Input for this task:
========================
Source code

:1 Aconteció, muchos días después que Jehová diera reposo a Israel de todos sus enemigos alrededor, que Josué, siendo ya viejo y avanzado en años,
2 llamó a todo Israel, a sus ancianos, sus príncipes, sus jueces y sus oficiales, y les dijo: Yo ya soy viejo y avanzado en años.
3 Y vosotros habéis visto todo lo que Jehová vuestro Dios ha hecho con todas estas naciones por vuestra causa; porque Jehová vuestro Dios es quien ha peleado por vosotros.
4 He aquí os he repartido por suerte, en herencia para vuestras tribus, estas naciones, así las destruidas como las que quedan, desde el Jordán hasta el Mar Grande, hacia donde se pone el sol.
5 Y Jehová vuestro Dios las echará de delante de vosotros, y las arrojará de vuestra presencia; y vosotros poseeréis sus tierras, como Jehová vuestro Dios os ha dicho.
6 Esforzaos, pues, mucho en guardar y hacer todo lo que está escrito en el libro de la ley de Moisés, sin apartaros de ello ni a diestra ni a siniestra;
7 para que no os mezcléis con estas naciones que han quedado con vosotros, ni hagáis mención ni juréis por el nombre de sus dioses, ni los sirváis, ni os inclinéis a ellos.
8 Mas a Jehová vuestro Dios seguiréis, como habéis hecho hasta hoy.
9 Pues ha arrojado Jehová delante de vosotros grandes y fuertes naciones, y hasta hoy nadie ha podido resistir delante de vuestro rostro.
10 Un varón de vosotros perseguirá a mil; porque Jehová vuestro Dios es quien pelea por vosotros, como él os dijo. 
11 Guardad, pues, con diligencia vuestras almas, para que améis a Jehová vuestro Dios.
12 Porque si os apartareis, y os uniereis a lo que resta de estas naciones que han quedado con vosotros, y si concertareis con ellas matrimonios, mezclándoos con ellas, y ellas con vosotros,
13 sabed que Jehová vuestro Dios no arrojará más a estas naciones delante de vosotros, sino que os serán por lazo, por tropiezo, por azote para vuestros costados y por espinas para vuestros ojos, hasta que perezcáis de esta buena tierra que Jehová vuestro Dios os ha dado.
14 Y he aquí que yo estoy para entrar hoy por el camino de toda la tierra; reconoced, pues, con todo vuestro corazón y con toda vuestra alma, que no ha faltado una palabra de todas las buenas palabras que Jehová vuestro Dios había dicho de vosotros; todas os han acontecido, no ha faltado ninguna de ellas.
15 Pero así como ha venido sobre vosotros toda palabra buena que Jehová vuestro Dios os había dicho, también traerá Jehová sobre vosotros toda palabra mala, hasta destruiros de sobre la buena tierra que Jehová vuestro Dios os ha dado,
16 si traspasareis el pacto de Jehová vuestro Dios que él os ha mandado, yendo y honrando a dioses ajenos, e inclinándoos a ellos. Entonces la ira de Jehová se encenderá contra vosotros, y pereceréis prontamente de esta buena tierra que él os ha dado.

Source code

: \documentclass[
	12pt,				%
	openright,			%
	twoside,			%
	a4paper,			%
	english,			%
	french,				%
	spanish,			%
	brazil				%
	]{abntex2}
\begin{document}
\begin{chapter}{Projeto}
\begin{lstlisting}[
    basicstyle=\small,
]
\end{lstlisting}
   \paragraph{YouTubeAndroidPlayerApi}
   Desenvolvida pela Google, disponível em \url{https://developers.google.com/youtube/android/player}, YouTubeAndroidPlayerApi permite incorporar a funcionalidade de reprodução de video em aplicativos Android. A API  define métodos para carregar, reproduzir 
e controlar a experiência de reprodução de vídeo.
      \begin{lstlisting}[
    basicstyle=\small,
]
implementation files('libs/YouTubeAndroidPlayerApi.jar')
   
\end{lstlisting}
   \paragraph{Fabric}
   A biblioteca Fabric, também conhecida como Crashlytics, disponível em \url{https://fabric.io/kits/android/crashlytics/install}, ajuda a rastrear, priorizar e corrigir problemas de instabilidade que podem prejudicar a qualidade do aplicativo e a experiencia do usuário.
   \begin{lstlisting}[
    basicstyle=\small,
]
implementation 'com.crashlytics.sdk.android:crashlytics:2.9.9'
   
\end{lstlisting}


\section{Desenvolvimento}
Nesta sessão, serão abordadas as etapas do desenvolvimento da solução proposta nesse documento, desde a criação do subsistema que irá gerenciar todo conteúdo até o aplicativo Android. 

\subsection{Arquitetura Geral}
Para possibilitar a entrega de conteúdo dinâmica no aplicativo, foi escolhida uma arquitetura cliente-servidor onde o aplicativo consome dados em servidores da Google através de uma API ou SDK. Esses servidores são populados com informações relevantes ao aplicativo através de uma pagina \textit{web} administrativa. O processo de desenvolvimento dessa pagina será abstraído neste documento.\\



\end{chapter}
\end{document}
========================
Work request: With "hecho" as the string to match, show every line of the entries above that has it.

Worked solution:
3 Y vosotros habéis visto todo lo que Jehová vuestro Dios ha hecho con todas estas naciones por vuestra causa; porque Jehová vuestro Dios es quien ha peleado por vosotros.
8 Mas a Jehová vuestro Dios seguiréis, como habéis hecho hasta hoy.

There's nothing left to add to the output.